While cypherpunks were turning encryption into a movement, regulators were setting digital ground rules of their own. The European Union’s General Data Protection Regulation (GDPR) became a global benchmark, forcing companies to handle personal data with consent and care. For regulators, privacy is a right protected through transparency, not secrecy. Citizens should know who uses their information and why.

Other agencies, like the U.S. Treasury’s Office of Foreign Assets Control (OFAC), approach privacy through another lens: financial integrity. Their goal is to prevent anonymous systems from enabling fraud or money laundering. Governments argue that without oversight, the same tools protecting citizens could hide criminals.

From this view, privacy is a balancing act between individual autonomy and collective safety. Compliance isn’t a punishment; it’s the price of trust. Yet cypherpunks would say that this kind of oversight quietly undermines privacy itself. The conflict, born decades ago, continues to evolve with every new protocol and platform that challenges the old rules.

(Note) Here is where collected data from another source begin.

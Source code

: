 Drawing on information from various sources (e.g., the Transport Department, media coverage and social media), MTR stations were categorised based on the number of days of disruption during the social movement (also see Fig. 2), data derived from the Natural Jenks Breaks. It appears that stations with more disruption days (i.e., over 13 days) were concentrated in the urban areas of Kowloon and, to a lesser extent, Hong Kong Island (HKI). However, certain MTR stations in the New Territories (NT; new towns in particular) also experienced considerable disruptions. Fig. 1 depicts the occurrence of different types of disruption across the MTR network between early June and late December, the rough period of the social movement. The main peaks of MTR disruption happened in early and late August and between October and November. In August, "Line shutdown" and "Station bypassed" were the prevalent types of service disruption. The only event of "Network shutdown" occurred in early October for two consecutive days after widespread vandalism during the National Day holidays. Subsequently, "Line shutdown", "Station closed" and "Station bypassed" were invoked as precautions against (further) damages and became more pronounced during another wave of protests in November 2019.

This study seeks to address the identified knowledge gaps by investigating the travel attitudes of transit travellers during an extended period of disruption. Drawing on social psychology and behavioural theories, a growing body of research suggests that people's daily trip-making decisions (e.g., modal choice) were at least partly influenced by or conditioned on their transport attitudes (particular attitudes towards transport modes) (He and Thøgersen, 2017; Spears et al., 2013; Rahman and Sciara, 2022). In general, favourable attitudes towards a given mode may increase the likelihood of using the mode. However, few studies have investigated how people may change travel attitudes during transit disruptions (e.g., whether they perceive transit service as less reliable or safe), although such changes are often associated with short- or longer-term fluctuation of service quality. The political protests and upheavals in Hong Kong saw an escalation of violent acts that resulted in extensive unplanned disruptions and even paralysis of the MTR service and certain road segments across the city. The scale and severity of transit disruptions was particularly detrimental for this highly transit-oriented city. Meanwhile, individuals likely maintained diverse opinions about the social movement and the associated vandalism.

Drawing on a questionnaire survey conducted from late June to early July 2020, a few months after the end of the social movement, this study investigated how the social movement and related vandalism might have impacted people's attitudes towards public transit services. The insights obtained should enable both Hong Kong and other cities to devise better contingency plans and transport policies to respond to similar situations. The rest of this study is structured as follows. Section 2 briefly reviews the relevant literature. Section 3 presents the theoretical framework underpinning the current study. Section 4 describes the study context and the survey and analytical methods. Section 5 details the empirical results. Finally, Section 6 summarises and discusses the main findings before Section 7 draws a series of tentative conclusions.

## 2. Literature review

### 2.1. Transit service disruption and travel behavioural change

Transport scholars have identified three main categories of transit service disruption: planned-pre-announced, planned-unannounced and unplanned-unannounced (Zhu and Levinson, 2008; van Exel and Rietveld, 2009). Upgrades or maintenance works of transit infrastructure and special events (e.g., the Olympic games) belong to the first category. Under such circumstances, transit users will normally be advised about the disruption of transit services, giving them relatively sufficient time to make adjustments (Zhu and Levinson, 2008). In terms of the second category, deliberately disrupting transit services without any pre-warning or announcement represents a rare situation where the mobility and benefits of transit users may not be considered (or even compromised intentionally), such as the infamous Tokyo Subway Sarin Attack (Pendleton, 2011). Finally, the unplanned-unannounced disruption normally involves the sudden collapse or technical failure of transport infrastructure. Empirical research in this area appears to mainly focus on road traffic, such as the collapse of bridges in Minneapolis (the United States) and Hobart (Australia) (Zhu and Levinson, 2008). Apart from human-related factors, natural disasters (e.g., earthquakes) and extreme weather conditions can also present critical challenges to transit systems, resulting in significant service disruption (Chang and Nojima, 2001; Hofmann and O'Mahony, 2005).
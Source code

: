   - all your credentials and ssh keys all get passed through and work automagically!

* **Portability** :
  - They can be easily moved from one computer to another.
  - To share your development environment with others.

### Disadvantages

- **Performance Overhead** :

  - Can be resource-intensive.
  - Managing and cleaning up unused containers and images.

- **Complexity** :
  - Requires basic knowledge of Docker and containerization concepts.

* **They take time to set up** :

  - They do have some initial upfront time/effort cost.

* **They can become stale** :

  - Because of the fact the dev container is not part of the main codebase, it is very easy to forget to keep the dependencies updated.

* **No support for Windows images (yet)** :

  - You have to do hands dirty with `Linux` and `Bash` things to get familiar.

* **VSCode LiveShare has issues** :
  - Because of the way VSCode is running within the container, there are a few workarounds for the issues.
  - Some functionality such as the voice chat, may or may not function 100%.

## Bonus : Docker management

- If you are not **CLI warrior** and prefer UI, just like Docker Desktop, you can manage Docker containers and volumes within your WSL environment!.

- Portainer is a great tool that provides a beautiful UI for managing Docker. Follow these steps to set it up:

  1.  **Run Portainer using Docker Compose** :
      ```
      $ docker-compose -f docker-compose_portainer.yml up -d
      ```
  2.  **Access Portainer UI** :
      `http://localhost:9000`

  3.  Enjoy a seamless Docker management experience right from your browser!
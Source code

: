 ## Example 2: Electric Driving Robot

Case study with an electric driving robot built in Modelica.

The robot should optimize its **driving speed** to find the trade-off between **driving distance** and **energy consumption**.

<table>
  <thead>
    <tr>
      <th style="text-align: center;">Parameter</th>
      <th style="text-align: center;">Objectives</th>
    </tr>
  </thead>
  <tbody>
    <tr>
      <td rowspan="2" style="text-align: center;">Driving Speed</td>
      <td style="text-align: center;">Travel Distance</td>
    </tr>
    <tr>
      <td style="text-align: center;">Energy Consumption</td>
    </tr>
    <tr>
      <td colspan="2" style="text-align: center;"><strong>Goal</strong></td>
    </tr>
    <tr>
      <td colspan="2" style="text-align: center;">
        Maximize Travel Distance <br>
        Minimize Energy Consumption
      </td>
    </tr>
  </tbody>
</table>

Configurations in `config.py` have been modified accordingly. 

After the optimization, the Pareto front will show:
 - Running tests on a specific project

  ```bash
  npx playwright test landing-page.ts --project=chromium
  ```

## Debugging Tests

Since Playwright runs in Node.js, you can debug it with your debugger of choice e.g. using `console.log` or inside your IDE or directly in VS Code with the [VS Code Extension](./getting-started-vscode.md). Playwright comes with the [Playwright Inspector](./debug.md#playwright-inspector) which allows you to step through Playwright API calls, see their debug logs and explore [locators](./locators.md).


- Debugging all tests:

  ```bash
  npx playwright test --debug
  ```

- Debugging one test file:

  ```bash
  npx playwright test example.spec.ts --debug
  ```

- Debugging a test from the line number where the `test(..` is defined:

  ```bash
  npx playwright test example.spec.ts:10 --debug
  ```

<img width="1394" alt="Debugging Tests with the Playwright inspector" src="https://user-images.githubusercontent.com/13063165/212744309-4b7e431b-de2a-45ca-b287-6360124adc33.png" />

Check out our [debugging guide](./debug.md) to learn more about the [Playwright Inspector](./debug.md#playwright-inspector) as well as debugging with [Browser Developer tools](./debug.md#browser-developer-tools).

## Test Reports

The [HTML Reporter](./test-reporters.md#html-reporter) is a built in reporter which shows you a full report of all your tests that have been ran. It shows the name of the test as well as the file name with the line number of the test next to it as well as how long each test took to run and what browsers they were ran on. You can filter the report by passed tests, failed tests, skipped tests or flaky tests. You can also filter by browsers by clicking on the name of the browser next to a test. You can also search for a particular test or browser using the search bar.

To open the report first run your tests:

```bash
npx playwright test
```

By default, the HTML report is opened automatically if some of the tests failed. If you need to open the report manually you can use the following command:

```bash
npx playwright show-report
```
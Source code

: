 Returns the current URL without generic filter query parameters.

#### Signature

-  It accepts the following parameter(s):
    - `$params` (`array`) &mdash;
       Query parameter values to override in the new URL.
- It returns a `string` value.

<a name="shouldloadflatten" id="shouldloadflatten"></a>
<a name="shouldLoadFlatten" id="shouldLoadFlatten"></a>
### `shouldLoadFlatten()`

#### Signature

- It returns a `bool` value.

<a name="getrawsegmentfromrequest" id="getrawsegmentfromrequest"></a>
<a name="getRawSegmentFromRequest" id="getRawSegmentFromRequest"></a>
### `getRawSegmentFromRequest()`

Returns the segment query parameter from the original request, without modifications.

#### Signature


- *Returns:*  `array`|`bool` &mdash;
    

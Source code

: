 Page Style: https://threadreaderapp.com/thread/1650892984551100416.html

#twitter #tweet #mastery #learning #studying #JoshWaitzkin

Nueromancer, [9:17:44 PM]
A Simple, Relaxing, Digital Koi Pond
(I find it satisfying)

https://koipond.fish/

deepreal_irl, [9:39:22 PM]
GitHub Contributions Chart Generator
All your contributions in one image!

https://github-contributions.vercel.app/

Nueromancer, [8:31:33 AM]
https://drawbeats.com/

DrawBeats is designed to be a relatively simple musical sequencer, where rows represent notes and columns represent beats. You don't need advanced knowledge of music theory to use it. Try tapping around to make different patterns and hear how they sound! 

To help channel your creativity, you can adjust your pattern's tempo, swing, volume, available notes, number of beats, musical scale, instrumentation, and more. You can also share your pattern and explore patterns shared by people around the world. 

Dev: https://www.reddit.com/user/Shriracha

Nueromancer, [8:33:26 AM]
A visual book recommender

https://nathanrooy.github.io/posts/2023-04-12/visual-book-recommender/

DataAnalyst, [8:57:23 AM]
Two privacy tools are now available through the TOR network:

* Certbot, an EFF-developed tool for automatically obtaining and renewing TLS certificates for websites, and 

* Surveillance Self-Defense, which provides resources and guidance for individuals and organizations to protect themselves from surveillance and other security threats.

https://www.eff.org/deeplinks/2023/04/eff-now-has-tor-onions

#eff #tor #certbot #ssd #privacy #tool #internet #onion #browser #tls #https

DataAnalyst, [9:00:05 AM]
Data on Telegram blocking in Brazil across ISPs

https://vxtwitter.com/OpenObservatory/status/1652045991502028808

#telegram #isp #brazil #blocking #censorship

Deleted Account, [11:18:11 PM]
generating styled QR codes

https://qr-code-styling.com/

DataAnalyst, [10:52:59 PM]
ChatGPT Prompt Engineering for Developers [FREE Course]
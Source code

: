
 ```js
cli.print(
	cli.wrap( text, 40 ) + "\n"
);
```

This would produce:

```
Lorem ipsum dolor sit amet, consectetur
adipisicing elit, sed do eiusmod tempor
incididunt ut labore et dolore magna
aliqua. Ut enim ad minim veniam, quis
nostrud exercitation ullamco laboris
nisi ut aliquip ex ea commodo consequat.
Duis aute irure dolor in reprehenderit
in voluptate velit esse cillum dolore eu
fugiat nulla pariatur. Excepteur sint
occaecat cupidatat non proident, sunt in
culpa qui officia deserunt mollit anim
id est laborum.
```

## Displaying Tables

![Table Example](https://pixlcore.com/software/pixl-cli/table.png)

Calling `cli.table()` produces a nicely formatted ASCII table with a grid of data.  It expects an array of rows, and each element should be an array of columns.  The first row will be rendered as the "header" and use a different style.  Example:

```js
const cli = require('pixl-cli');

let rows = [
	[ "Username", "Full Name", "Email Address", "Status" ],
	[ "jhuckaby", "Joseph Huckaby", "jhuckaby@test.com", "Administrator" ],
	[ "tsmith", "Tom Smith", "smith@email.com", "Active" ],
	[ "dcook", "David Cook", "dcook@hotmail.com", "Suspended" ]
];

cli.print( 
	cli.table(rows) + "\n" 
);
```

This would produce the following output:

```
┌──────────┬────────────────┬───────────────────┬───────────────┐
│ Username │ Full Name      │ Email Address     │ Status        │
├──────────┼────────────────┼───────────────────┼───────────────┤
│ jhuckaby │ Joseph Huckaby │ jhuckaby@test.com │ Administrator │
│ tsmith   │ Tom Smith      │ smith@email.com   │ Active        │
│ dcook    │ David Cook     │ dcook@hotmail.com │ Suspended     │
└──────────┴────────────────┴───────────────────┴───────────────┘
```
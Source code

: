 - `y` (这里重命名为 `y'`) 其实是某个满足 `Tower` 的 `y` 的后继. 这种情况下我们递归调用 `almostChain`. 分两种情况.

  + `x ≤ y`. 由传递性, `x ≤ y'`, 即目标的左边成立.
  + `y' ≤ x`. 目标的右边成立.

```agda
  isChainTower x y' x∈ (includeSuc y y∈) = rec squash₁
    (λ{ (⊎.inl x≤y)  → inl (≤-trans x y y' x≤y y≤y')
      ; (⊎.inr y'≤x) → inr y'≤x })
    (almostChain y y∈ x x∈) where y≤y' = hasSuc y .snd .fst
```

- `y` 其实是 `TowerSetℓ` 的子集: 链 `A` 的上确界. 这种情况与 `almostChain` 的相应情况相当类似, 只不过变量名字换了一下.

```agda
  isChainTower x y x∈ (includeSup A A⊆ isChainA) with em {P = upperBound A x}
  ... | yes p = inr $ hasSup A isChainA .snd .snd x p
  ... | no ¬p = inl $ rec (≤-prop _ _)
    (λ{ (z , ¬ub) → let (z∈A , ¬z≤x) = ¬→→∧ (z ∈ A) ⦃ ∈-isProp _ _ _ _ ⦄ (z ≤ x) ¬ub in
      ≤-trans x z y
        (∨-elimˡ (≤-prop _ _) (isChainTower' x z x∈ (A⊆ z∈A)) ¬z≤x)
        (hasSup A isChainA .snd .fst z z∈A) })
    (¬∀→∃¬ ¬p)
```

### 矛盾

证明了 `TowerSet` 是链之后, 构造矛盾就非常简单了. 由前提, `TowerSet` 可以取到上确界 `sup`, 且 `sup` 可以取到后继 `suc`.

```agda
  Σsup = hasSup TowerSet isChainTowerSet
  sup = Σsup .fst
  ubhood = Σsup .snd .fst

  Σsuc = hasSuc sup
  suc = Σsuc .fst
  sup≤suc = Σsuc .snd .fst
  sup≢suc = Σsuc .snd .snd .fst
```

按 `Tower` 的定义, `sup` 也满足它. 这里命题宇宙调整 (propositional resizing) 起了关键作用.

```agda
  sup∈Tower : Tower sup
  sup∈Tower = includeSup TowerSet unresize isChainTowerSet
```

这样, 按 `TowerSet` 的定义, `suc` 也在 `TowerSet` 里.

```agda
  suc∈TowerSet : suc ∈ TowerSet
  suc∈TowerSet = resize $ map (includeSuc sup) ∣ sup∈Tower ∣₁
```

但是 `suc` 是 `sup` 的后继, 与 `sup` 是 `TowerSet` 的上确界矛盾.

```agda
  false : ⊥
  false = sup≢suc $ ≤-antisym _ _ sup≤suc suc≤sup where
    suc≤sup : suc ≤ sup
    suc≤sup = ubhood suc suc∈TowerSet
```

And the truth is: everyone has their own agenda. That includes governments. \n

Where Ideals and Rules Collide

Privacy’s biggest battles often erupt when ideals meet institutions. One of the most famous cases happened in 2013, when Edward Snowden revealed massive surveillance programs by the US National Security Agency (NSA). He exposed how governments, and the United States in particular, were collecting global communications data. Those disclosures reignited the debate over whether “security” justifies surveillance.

Another big example is Tornado Cash, a crypto mixer that lets users hide the origin of funds on Ethereum. Its creators can be considered cypherpunks. In 2022, OFAC sanctioned this mixer, claiming it helped launder billions linked to North Korea. Critics saw it as criminalizing code.

When a U.S. court overturned those sanctions, the message was mixed: regulators could act, but their reach had limits. In the Netherlands, a Tornado Cash developer was later sentenced to over five years anyway, showing how blurry the line is between responsibility and repression.

This tension around privacy continues worldwide today. The UK’s recent proposal to force Apple to allow “lawful access” to the encrypted content of its users shows how far the demand for visibility can go. They dropped the proposal to access global content, but now are pushing to access the content of British users. There’s no denying that governments see such measures as necessary. If to fight crimes or accumulate more power, they wouldn’t really admit it.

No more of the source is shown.